Canonical Form Calculator

Enter Quadratic Coefficients

This calculator converts a quadratic equation in standard form, y = ax² + bx + c, into canonical form, y = a(x - h)² + k.

Coefficient a

Coefficient b

Coefficient c

Graph start x

Graph end x

Graph samples

Optional x value to evaluate

Decimal precision

Example Data Table

Standard Form	Canonical Form	Vertex	Axis	Roots
y = x² - 6x + 5	y = (x - 3)² - 4	(3, -4)	x = 3	1 and 5
y = 2x² + 8x + 6	y = 2(x + 2)² - 2	(-2, -2)	x = -2	-1 and -3
y = -x² + 4x - 1	y = -(x - 2)² + 3	(2, 3)	x = 2	2 + √3 and 2 - √3

Formula Used

Standard form: y = ax² + bx + c

Canonical form: y = a(x - h)² + k

Vertex x-coordinate: h = -b / (2a)

Vertex y-coordinate: k = c - b² / (4a)

Discriminant: Δ = b² - 4ac

Roots: x = (-b ± √Δ) / (2a)

Focus: (h, k + 1 / 4a)

Directrix: y = k - 1 / 4a

These formulas let you rewrite the parabola around its vertex, analyze symmetry, inspect roots, and view the exact graph from the same input set.

How to Use This Calculator

Enter the coefficients a, b, and c from your quadratic equation.
Set a graph range to control the visible x-values.
Choose graph samples for smoother or lighter plotting.
Optionally add a specific x-value to evaluate one point.
Select decimal precision for cleaner or more detailed output.
Press the convert button to show the result above the form.
Review the summary table, worked steps, and Plotly graph.
Use the CSV and PDF buttons to save your result.

Frequently Asked Questions

1. What is canonical form for a quadratic equation?

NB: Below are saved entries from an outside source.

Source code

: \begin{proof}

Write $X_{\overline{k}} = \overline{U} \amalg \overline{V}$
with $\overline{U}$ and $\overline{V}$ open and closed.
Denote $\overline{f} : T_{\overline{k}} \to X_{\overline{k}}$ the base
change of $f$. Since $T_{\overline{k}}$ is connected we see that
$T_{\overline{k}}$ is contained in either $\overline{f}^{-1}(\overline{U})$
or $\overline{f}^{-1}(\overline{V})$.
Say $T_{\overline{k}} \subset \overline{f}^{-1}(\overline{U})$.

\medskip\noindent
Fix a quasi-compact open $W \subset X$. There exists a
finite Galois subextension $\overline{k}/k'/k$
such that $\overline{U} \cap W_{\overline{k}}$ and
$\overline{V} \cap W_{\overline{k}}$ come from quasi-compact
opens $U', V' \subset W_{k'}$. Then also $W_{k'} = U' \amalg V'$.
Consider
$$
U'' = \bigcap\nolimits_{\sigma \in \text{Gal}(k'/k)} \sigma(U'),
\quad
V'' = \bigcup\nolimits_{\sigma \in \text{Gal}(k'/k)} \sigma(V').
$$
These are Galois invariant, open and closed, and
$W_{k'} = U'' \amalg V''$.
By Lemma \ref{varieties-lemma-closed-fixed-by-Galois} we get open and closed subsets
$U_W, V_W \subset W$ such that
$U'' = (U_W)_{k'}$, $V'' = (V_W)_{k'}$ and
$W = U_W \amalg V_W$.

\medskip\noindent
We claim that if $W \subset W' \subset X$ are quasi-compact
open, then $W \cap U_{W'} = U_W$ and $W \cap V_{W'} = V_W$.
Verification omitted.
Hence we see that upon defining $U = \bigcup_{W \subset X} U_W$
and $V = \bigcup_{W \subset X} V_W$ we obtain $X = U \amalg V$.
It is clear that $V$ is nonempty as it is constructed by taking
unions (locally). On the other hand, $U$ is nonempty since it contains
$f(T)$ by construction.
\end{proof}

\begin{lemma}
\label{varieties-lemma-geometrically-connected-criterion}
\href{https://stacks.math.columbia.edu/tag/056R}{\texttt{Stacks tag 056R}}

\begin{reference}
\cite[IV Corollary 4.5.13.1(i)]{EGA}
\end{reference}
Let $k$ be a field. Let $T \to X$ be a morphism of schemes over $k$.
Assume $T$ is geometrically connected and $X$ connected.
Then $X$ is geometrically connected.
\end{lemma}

Canonical form writes a quadratic as y = a(x - h)² + k. It reveals the vertex immediately and makes symmetry, minimum or maximum, and graphing much easier.

2. How does the calculator find h?

It uses h = -b / (2a). This value gives the x-coordinate of the vertex and the axis of symmetry for the parabola.

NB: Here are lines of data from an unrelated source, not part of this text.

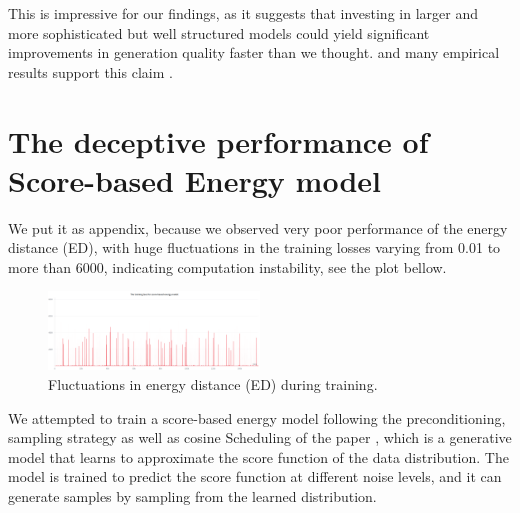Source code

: \documentclass[twocolumn,superscriptaddress,aps]{revtex4-1}
\begin{document}
This is impressive for our findings, as it suggests that investing in larger and more sophisticated but well structured models could yield significant improvements in generation quality faster than we thought. and many empirical results support this claim \cite{arora2019finegrained}.




\newpage



\clearpage
\appendix
\section{The deceptive performance of Score-based Energy model}
We put it as appendix, because we observed very poor performance of the energy distance (ED), with huge fluctuations in the training losses varying from 0.01 to more than 6000, indicating computation instability, see the plot bellow.
\begin{figure}[H]
\centering
\includegraphics[width=0.5\textwidth]{figures/score-based-loss.png}
\caption{Fluctuations in energy distance (ED) during training.}
\label{fig:energy_distance_fluctuations}
\end{figure}

We attempted to train a score-based energy model following the preconditioning, sampling strategy as well as cosine Scheduling of the paper \cite{karras2022elucidating}, which is a generative model that learns to approximate the score function of the data distribution. The model is trained to predict the score function at different noise levels, and it can generate samples by sampling from the learned distribution.
\end{document}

3. How does the calculator find k?

After finding h, it computes k using k = c - b² / (4a). That value is the y-coordinate of the vertex.

4. Why must a not equal zero?

If a equals zero, the equation becomes linear, not quadratic. Canonical form in this calculator is specifically for parabolas.

5. Do the roots change after conversion?

No. Standard form and canonical form describe the same parabola. Only the appearance changes, while roots, vertex, and intercepts remain mathematically consistent.

6. What does the graph help me see?

The graph shows the parabola, its vertex, and any evaluated point. It helps you verify direction, width, symmetry, and whether real roots exist.

7. Can I convert a quadratic with no real roots?

Yes. Canonical form still exists even when the discriminant is negative. The graph simply does not cross the x-axis.

8. When is the vertex a minimum or maximum?

If a is positive, the parabola opens upward and the vertex is a minimum. If a is negative, the vertex is a maximum.